Un bilan thermique additionne les pertes de chaleur du logement par les murs, la toiture, les menuiseries, le sol et le renouvellement d’air, puis les compare à la puissance nécessaire pour maintenir une température de consigne par grand froid. C’est ce chiffre, exprimé en kilowatts, qui doit guider le choix de l’appareil, pas la surface habitable seule. Un logement mal isolé demandera une puissance largement supérieure à un logement récent de même taille, et inversement une pompe à chaleur installée après des travaux d’isolation devra être recalculée plutôt que reprendre l’ancien chiffrage.

Le COP, un rendement qui varie avec la température extérieure

Le coefficient de performance, ou COP, indique combien de kilowattheures de chaleur une pompe à chaleur restitue pour un kilowattheure d’électricité consommé. Ce chiffre n’est pas fixe : il baisse quand la température extérieure chute, ce qui explique qu’un appareil affichant un excellent COP en conditions douces perde en efficacité lors des pics de froid. Le bilan thermique doit donc intégrer la température minimale atteinte localement, pas seulement une moyenne annuelle, pour éviter qu’un appareil ne peine justement au moment où les besoins sont les plus élevés.

Air-eau ou air-air : deux logiques, deux réseaux

Une pompe à chaleur air-eau puise la chaleur dans l’air extérieur pour la restituer à un circuit d’eau qui alimente radiateurs ou plancher chauffant, ce qui permet de conserver un réseau de chauffage central existant. Une pompe à chaleur air-air, elle, diffuse directement de l’air chaud dans les pièces via des unités murales, sans circuit d’eau : plus simple à installer, elle offre moins de finesse de régulation pièce par pièce et ne produit généralement pas d’eau chaude sanitaire, contrairement à la version air-eau.

Des émetteurs adaptés à la basse température

Une pompe à chaleur air-eau fonctionne mieux avec des émetteurs conçus pour une eau à basse température, comme un plancher chauffant ou des radiateurs dits basse température, dont la grande surface d’échange compense une eau moins chaude qu’une chaudière classique.
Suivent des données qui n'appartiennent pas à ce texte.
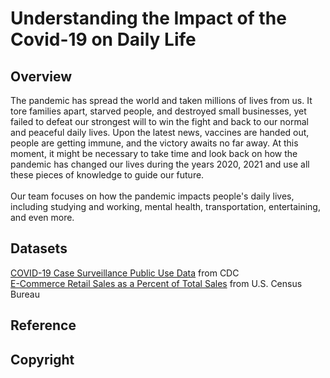 # Understanding the Impact of the Covid-19 on Daily Life
## Overview
The pandemic has spread the world and taken millions of lives from us. It tore families apart, starved people, and destroyed small businesses, yet failed to defeat our strongest will to win the fight and back to our normal and peaceful daily lives. Upon the latest news, vaccines are handed out, people are getting immune, and the victory awaits no far away. At this moment, it might be necessary to take time and look back on how the pandemic has changed our lives during the years 2020, 2021 and use all these pieces of knowledge to guide our future. \
\
Our team focuses on how the pandemic impacts people's daily lives, including studying and working, mental health, transportation, entertaining, and even more. 

## Datasets
[COVID-19 Case Surveillance Public Use Data](https://data.cdc.gov/Case-Surveillance/COVID-19-Case-Surveillance-Public-Use-Data/vbim-akqf) from CDC\
[E-Commerce Retail Sales as a Percent of Total Sales](https://fred.stlouisfed.org/series/ECOMPCTSA) from U.S. Census Bureau\
[]()
## Reference
## Copyright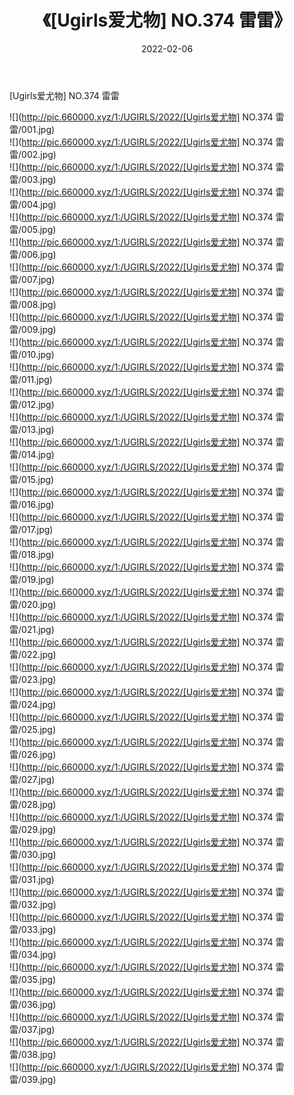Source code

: ﻿---
layout: post
title:  《[Ugirls爱尤物] NO.374 雷雷》
date:   2022-02-06
img: http://pic.660000.xyz/1:/UGIRLS/2022/[Ugirls爱尤物] NO.374 雷雷/000.jpg
categories: [美女, 清纯, 唯美]
---

[Ugirls爱尤物] NO.374 雷雷

 ![](http://pic.660000.xyz/1:/UGIRLS/2022/[Ugirls爱尤物] NO.374 雷雷/001.jpg) <br>![](http://pic.660000.xyz/1:/UGIRLS/2022/[Ugirls爱尤物] NO.374 雷雷/002.jpg) <br>![](http://pic.660000.xyz/1:/UGIRLS/2022/[Ugirls爱尤物] NO.374 雷雷/003.jpg) <br>![](http://pic.660000.xyz/1:/UGIRLS/2022/[Ugirls爱尤物] NO.374 雷雷/004.jpg) <br>![](http://pic.660000.xyz/1:/UGIRLS/2022/[Ugirls爱尤物] NO.374 雷雷/005.jpg) <br>![](http://pic.660000.xyz/1:/UGIRLS/2022/[Ugirls爱尤物] NO.374 雷雷/006.jpg) <br>![](http://pic.660000.xyz/1:/UGIRLS/2022/[Ugirls爱尤物] NO.374 雷雷/007.jpg) <br>![](http://pic.660000.xyz/1:/UGIRLS/2022/[Ugirls爱尤物] NO.374 雷雷/008.jpg) <br>![](http://pic.660000.xyz/1:/UGIRLS/2022/[Ugirls爱尤物] NO.374 雷雷/009.jpg) <br>![](http://pic.660000.xyz/1:/UGIRLS/2022/[Ugirls爱尤物] NO.374 雷雷/010.jpg) <br>![](http://pic.660000.xyz/1:/UGIRLS/2022/[Ugirls爱尤物] NO.374 雷雷/011.jpg) <br>![](http://pic.660000.xyz/1:/UGIRLS/2022/[Ugirls爱尤物] NO.374 雷雷/012.jpg) <br>![](http://pic.660000.xyz/1:/UGIRLS/2022/[Ugirls爱尤物] NO.374 雷雷/013.jpg) <br>![](http://pic.660000.xyz/1:/UGIRLS/2022/[Ugirls爱尤物] NO.374 雷雷/014.jpg) <br>![](http://pic.660000.xyz/1:/UGIRLS/2022/[Ugirls爱尤物] NO.374 雷雷/015.jpg) <br>![](http://pic.660000.xyz/1:/UGIRLS/2022/[Ugirls爱尤物] NO.374 雷雷/016.jpg) <br>![](http://pic.660000.xyz/1:/UGIRLS/2022/[Ugirls爱尤物] NO.374 雷雷/017.jpg) <br>![](http://pic.660000.xyz/1:/UGIRLS/2022/[Ugirls爱尤物] NO.374 雷雷/018.jpg) <br>![](http://pic.660000.xyz/1:/UGIRLS/2022/[Ugirls爱尤物] NO.374 雷雷/019.jpg) <br>![](http://pic.660000.xyz/1:/UGIRLS/2022/[Ugirls爱尤物] NO.374 雷雷/020.jpg) <br>![](http://pic.660000.xyz/1:/UGIRLS/2022/[Ugirls爱尤物] NO.374 雷雷/021.jpg) <br>![](http://pic.660000.xyz/1:/UGIRLS/2022/[Ugirls爱尤物] NO.374 雷雷/022.jpg) <br>![](http://pic.660000.xyz/1:/UGIRLS/2022/[Ugirls爱尤物] NO.374 雷雷/023.jpg) <br>![](http://pic.660000.xyz/1:/UGIRLS/2022/[Ugirls爱尤物] NO.374 雷雷/024.jpg) <br>![](http://pic.660000.xyz/1:/UGIRLS/2022/[Ugirls爱尤物] NO.374 雷雷/025.jpg) <br>![](http://pic.660000.xyz/1:/UGIRLS/2022/[Ugirls爱尤物] NO.374 雷雷/026.jpg) <br>![](http://pic.660000.xyz/1:/UGIRLS/2022/[Ugirls爱尤物] NO.374 雷雷/027.jpg) <br>![](http://pic.660000.xyz/1:/UGIRLS/2022/[Ugirls爱尤物] NO.374 雷雷/028.jpg) <br>![](http://pic.660000.xyz/1:/UGIRLS/2022/[Ugirls爱尤物] NO.374 雷雷/029.jpg) <br>![](http://pic.660000.xyz/1:/UGIRLS/2022/[Ugirls爱尤物] NO.374 雷雷/030.jpg) <br>![](http://pic.660000.xyz/1:/UGIRLS/2022/[Ugirls爱尤物] NO.374 雷雷/031.jpg) <br>![](http://pic.660000.xyz/1:/UGIRLS/2022/[Ugirls爱尤物] NO.374 雷雷/032.jpg) <br>![](http://pic.660000.xyz/1:/UGIRLS/2022/[Ugirls爱尤物] NO.374 雷雷/033.jpg) <br>![](http://pic.660000.xyz/1:/UGIRLS/2022/[Ugirls爱尤物] NO.374 雷雷/034.jpg) <br>![](http://pic.660000.xyz/1:/UGIRLS/2022/[Ugirls爱尤物] NO.374 雷雷/035.jpg) <br>![](http://pic.660000.xyz/1:/UGIRLS/2022/[Ugirls爱尤物] NO.374 雷雷/036.jpg) <br>![](http://pic.660000.xyz/1:/UGIRLS/2022/[Ugirls爱尤物] NO.374 雷雷/037.jpg) <br>![](http://pic.660000.xyz/1:/UGIRLS/2022/[Ugirls爱尤物] NO.374 雷雷/038.jpg) <br>![](http://pic.660000.xyz/1:/UGIRLS/2022/[Ugirls爱尤物] NO.374 雷雷/039.jpg) <br>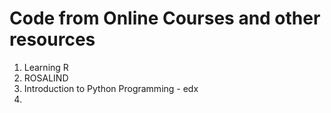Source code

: # Code from Online Courses and other resources

1. Learning R
2. ROSALIND
3. Introduction to Python Programming - edx
4. 
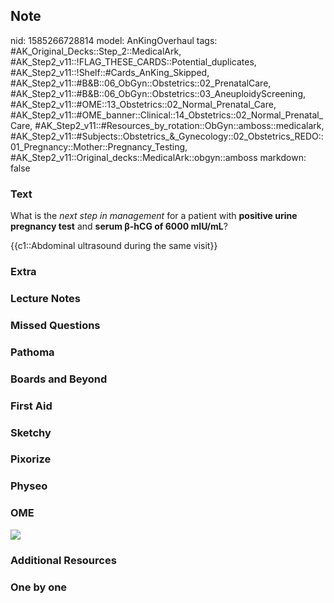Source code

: ## Note
nid: 1585266728814
model: AnKingOverhaul
tags: #AK_Original_Decks::Step_2::MedicalArk, #AK_Step2_v11::!FLAG_THESE_CARDS::Potential_duplicates, #AK_Step2_v11::!Shelf::#Cards_AnKing_Skipped, #AK_Step2_v11::#B&B::06_ObGyn::Obstetrics::02_PrenatalCare, #AK_Step2_v11::#B&B::06_ObGyn::Obstetrics::03_AneuploidyScreening, #AK_Step2_v11::#OME::13_Obstetrics::02_Normal_Prenatal_Care, #AK_Step2_v11::#OME_banner::Clinical::14_Obstetrics::02_Normal_Prenatal_Care, #AK_Step2_v11::#Resources_by_rotation::ObGyn::amboss::medicalark, #AK_Step2_v11::#Subjects::Obstetrics_&_Gynecology::02_Obstetrics_REDO::01_Pregnancy::Mother::Pregnancy_Testing, #AK_Step2_v11::Original_decks::MedicalArk::obgyn::amboss
markdown: false

### Text
What is the <i>next step in management</i> for a patient with
<b>positive urine pregnancy test</b> and <b>serum β-hCG of 6000
mIU/mL</b>?
<div>
  {{c1::Abdominal ultrasound during the same visit}}
</div>

### Extra


### Lecture Notes


### Missed Questions


### Pathoma


### Boards and Beyond


### First Aid


### Sketchy


### Pixorize


### Physeo


### OME
<div class="ome-widget">
  <a href=
  "https://onlinemeded.org/spa/obstetrics/normal-prenatal-care/acquire?ref=anki">
  <img src="_OME_AnkiFlashcards_Lesson_2.png"></a>
</div>

### Additional Resources


### One by one

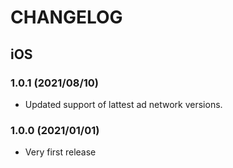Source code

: # CHANGELOG

## iOS

### 1.0.1 (2021/08/10)
* Updated support of lattest ad network versions.

### 1.0.0 (2021/01/01)
* Very first release
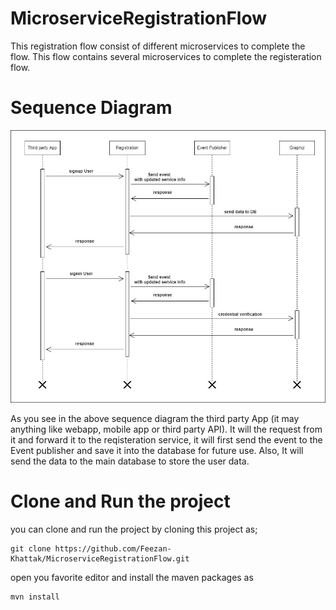 # MicroserviceRegistrationFlow
This registration flow consist of different microservices to complete
the flow. This flow contains several microservices to complete
the registeration flow.

# Sequence Diagram
![Sequence Diagram](images/sequenceDiagram.jpg "Sequece Diagram to show different microservices flows communication")

As you see in the above sequence diagram the third party App (it may anything
like webapp, mobile app or third party API). It will the request from it
and forward it to the reqisteration service, it will first send the event
to the Event publisher and save it into the database for future use.
Also, It will send the data to the main database to store the user data.

# Clone and Run the project
you can clone and run the project by cloning this project as;

    git clone https://github.com/Feezan-Khattak/MicroserviceRegistrationFlow.git

open you favorite editor and install the maven packages as

    mvn install


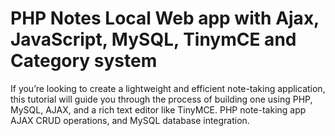 # PHP Notes Local Web app with Ajax, JavaScript, MySQL, TinymCE and Category system

If you’re looking to create a lightweight and efficient note-taking application, this tutorial will guide you through the process of building one using PHP, MySQL, AJAX, and a rich text editor like TinyMCE. PHP note-taking app AJAX CRUD operations, and MySQL database integration.
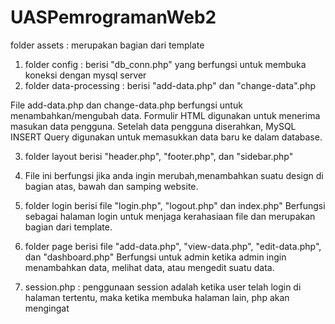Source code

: # UASPemrogramanWeb2

folder assets : merupakan bagian dari template

1. folder config : berisi "db_conn.php" yang berfungsi untuk membuka koneksi dengan mysql server
2. folder data-processing : berisi "add-data.php" dan "change-data".php 

  File add-data.php dan change-data.php berfungsi untuk menambahkan/mengubah data. Formulir HTML digunakan untuk menerima masukan data pengguna. Setelah data pengguna diserahkan, MySQL INSERT Query digunakan untuk memasukkan data baru ke dalam database.
  
3. folder layout berisi "header.php", "footer.php", dan "sidebar.php"
  
4. File ini berfungsi jika anda ingin merubah,menambahkan suatu design di bagian atas, bawah dan samping website.
    
5. folder login berisi file "login.php", "logout.php" dan index.php" 
    Berfungsi sebagai halaman login untuk menjaga kerahasiaan file dan merupakan bagian dari template.
    
6. folder page berisi file "add-data.php", "view-data.php", "edit-data.php", dan "dashboard.php"
    Berfungsi untuk admin ketika admin ingin menambahkan data, melihat data, atau mengedit suatu data.
    
7. session.php : penggunaan session adalah ketika user telah login di halaman tertentu, maka ketika membuka halaman lain, php akan mengingat
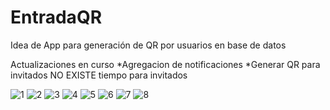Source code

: # EntradaQR
Idea de App para generación de QR por usuarios en base de datos 

Actualizaciones en curso 
*Agregacion de notificaciones
*Generar QR para invitados
NO EXISTE tiempo para invitados 

![1](https://user-images.githubusercontent.com/88461448/176968910-5558fe49-374d-4aad-83e2-2707a7b2791a.png)
![2](https://user-images.githubusercontent.com/88461448/176968913-69ce0ba6-c054-4344-98c3-42da27ac6a9b.png)
![3](https://user-images.githubusercontent.com/88461448/176968918-0c081096-9f55-4aad-9fa2-91caa946d4fe.png)
![4](https://user-images.githubusercontent.com/88461448/176968923-ab770db0-0b2e-402a-bdd4-4401cb95156c.png)
![5](https://user-images.githubusercontent.com/88461448/176968927-a5ddbb96-1c14-490a-9abd-4c71ca5025df.png)
![6](https://user-images.githubusercontent.com/88461448/176968931-28700f69-2391-4942-9f52-6334f4d20bab.png)
![7](https://user-images.githubusercontent.com/88461448/176968937-69478429-900c-41f7-a1a2-6003f6a0b17e.png)
![8](https://user-images.githubusercontent.com/88461448/176968942-36405691-d428-4f20-9b9b-be461e86d616.png)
Installer une pompe à chaleur sur d’anciens radiateurs haute température dimensionnés pour une chaudière peut dégrader le confort ressenti et pousser l’appareil à forcer, ce qui rejoint la question du dimensionnement électrique global du logement, à vérifier notamment lors d’une mise aux normes électriques accompagnant les travaux de rénovation.

Le bruit, un critère de voisinage autant que de confort

L’unité extérieure d’une pompe à chaleur émet un bruit continu, mesuré en décibels, qui doit respecter des seuils réglementaires vis-à-vis du voisinage, particulièrement en zone pavillonnaire dense. Son emplacement, sa distance aux limites de propriété et aux fenêtres des logements voisins, ainsi que la présence d’un support anti-vibratile, conditionnent autant le confort des occupants que la tranquillité du quartier. Un mauvais positionnement, choisi uniquement pour la longueur de tuyauterie, peut générer des nuisances durables et des conflits de voisinage évitables dès la conception du projet.

Type de pompe à chaleur Émetteur associé Point de vigilance
Air-eau Plancher chauffant ou radiateurs basse température Dimensionnement des émetteurs existants
Air-eau Réseau d’eau chaude sanitaire Volume de stockage adapté au foyer
Air-air Unités murales par pièce Absence de production d’eau chaude
Toutes Unité extérieure Distance aux limites de propriété et bruit

Selon l’Agence de la transition écologique, un bilan thermique réalisé avant le choix de l’appareil reste la meilleure garantie d’un dimensionnement adapté et d’un rendement stable dans la durée : le site de l’Ademe détaille les critères techniques à vérifier avant l’installation d’une pompe à chaleur.